Auto portrait à la GoPro : Fabien Boitard
Fabien Boitard, Auto portrait à la GoPro, 2014. (détail) Huile sur toile de 145 x 110 cm. Courtesy de l'artiste.
Méta  -   Autoportrait en artiste

Fabien Boitard est un peintre français. Actuellement représenté par la galerie Renard Hacker, il a participé à de nombreuses expositions dans des institutions publiques. Œuvrant dans le registre figuratif, il est à l’origine de la polyfacture, méthode visant à combiner des factures appartenant à différents registres visuels. Réfléchissant à la façon dont chaque gestuelle implique une symbolique spécifique, il donne à voir l’articulation entre la peinture-matière et la peinture-sujet propre à cet art. C’est pour cette raison qu’il sera l’invité de la rubrique « méta » tout au long de l’année 2025.

 

Orianne Castel : Nous avions consacré en 2024 une série d’entretiens à Agnès Thurnauer; c’est cette année votre tour et, pour l’inaugurer, je souhaiterais que nous abordions le sujet qui était au centre de la série menée avec Agnès : l’autoportrait. Vous en avez fait un qui s’intitule « Auto portrait à la GoPro » sur lequel on vous voit arborant une caméra GoPro sur le front. Ma première question sera donc, comment vous y êtes-vous pris pour réaliser ce tableau et qu’est-ce qui a motivé la mise en place de ce procédé ?

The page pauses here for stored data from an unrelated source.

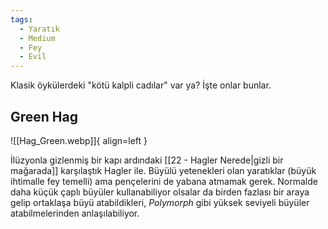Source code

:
 ```yaml
---
tags:
  - Yaratık
  - Medium
  - Fey
  - Evil
---  
```

  
Klasik öykülerdeki "kötü kalpli cadılar" var ya? İşte onlar bunlar.  
  
## Green Hag  
  
![[Hag_Green.webp]]{ align=left }  
  
İlüzyonla gizlenmiş bir kapı ardındaki [[22 - Hagler Nerede|gizli bir mağarada]] karşılaştık Hagler ile. Büyülü yetenekleri olan yaratıklar (büyük ihtimalle fey temelli) ama pençelerini de yabana atmamak gerek. Normalde daha küçük çaplı büyüler kullanabiliyor olsalar da birden fazlası bir araya gelip ortaklaşa büyü atabildikleri, *Polymorph* gibi yüksek seviyeli büyüler atabilmelerinden anlaşılabiliyor.
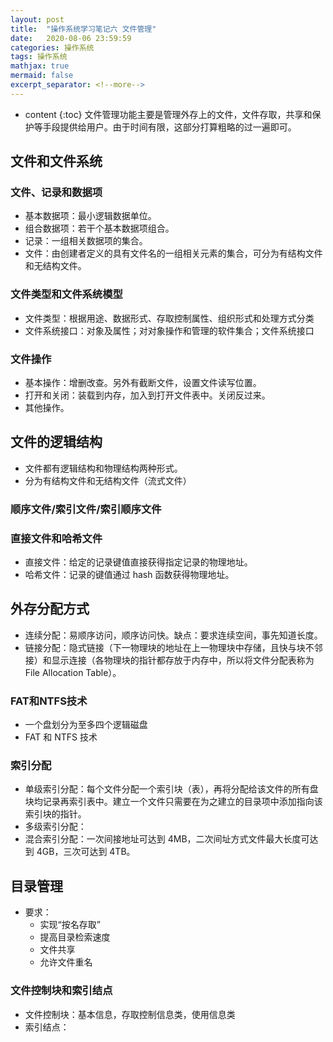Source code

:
 ```yaml
---
layout: post
title:  "操作系统学习笔记六 文件管理"
date:   2020-08-06 23:59:59
categories: 操作系统
tags: 操作系统
mathjax: true
mermaid: false
excerpt_separator: <!--more-->
---
```


* content
{:toc}
文件管理功能主要是管理外存上的文件，文件存取，共享和保护等手段提供给用户。由于时间有限，这部分打算粗略的过一遍即可。

<!--more-->

## 文件和文件系统
### 文件、记录和数据项
* 基本数据项：最小逻辑数据单位。
* 组合数据项：若干个基本数据项组合。
* 记录：一组相关数据项的集合。
* 文件：由创建者定义的具有文件名的一组相关元素的集合，可分为有结构文件和无结构文件。

### 文件类型和文件系统模型
* 文件类型：根据用途、数据形式、存取控制属性、组织形式和处理方式分类
* 文件系统接口：对象及属性；对对象操作和管理的软件集合；文件系统接口

### 文件操作
* 基本操作：增删改查。另外有截断文件，设置文件读写位置。
* 打开和关闭：装载到内存，加入到打开文件表中。关闭反过来。
* 其他操作。

## 文件的逻辑结构
* 文件都有逻辑结构和物理结构两种形式。
* 分为有结构文件和无结构文件（流式文件）

### 顺序文件/索引文件/索引顺序文件

### 直接文件和哈希文件
* 直接文件：给定的记录键值直接获得指定记录的物理地址。
* 哈希文件：记录的键值通过 hash 函数获得物理地址。

## 外存分配方式
* 连续分配：易顺序访问，顺序访问快。缺点：要求连续空间，事先知道长度。
* 链接分配：隐式链接（下一物理块的地址在上一物理块中存储，且快与块不邻接）和显示连接（各物理块的指针都存放于内存中，所以将文件分配表称为 File Allocation Table）。

### FAT和NTFS技术
* 一个盘划分为至多四个逻辑磁盘
* FAT 和 NTFS 技术

### 索引分配
* 单级索引分配：每个文件分配一个索引块（表），再将分配给该文件的所有盘块均记录再索引表中。建立一个文件只需要在为之建立的目录项中添加指向该索引块的指针。
* 多级索引分配：
* 混合索引分配：一次间接地址可达到 4MB，二次间址方式文件最大长度可达到 4GB，三次可达到 4TB。

## 目录管理
* 要求：
  * 实现“按名存取”
  * 提高目录检索速度
  * 文件共享
  * 允许文件重名

### 文件控制块和索引结点
* 文件控制块：基本信息，存取控制信息类，使用信息类
* 索引结点：
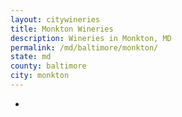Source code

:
 ```yaml
---
layout: citywineries
title: Monkton Wineries
description: Wineries in Monkton, MD
permalink: /md/baltimore/monkton/
state: md
county: baltimore
city: monkton
---
```

-

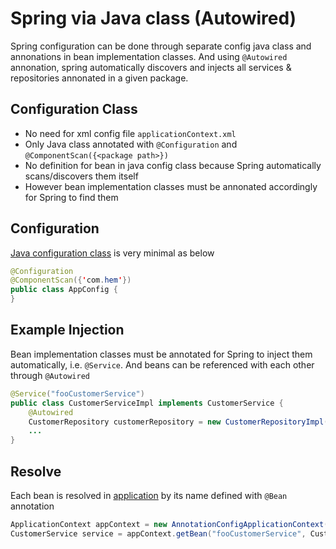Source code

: # Spring via Java class (Autowired)
Spring configuration can be done through separate config java class and annonations in bean implementation classes. And using ``@Autowired`` annonation, spring automatically discovers and injects all services & repositories annonated in a given package.

## Configuration Class
- No need for xml config file ``applicationContext.xml``
- Only Java class annotated with ``@Configuration`` and ``@ComponentScan({<package path>})``
- No definition for bean in java config class because Spring automatically scans/discovers them itself
- However bean implementation classes must be annonated accordingly for Spring to find them

## Configuration
[Java configuration class](src/main/java/AppConfigAnno.java) is very minimal as below
```java
@Configuration
@ComponentScan({'com.hem'})
public class AppConfig {
}
```

## Example Injection
Bean implementation classes must be annotated for Spring to inject them automatically,  i.e. ``@Service``. And beans can be referenced with each other through ``@Autowired``
```java
@Service("fooCustomerService")
public class CustomerServiceImpl implements CustomerService {
    @Autowired
    CustomerRepository customerRepository = new CustomerRepositoryImpl();
    ...
}
```

## Resolve
Each bean is resolved in [application](src/main/java/Application.java) by its name defined with ``@Bean`` annotation
```java
ApplicationContext appContext = new AnnotationConfigApplicationContext(AppConfig.class);
CustomerService service = appContext.getBean("fooCustomerService", CustomerService.class);
```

Fabien Boitard : J’ai fait ce travail en 2014, à une période où je sentais venir que l’écologie serait un des grands thèmes du futur, notamment pour les peintres, car c’est un sujet qui permet de reposer autrement la question du paysage. J’ai eu envie de sortir de l’atelier et de peindre sur le motif dans des conditions climatiques extrêmes. Pour ce tableau, il s’agissait du vent, mais j’envisage ce travail sous la forme d’une série. Il pourrait y avoir une toile effectuée en pleine canicule, une autre réalisée sous l’orage ou une autre peinte dans la neige par exemple. Je ne les ai pas encore réalisées parce que ça ne m’intéresse pas spécialement d’effectuer mon autoportrait tous les deux ans comme pouvait le faire Picasso. Je préfère peindre d’autres choses que ma tête mais je souhaite montrer l’activité de peindre dans ces conditions un peu difficiles qui sont de plus en plus les nôtres. L’utilisation, et la représentation, de la caméra GoPro, souvent employée dans les sports extrêmes, tire aussi la figure du peintre du côté du Rider. L’idée de représenter le peintre en aventurier m’intéressait aussi. J’ai donc opéré dans le sud de la France un jour de grand vent. J’ai beaucoup pensé à Van Gogh qui sanglait son chevalet de cordes pour lutter contre les éléments. J’ai fait la même chose : tout tombait et je devais recommencer sans cesse. On peut voir cette préparation sur la vidéo qui accompagne le tableau et qui fait partie de l’œuvre. Elle n’est pas de très bonne qualité mais sa définition m’importe peu. Ce qui compte c’est qu’elle atteste de la difficulté du peintre à faire son autoportrait dans l’élément du vent.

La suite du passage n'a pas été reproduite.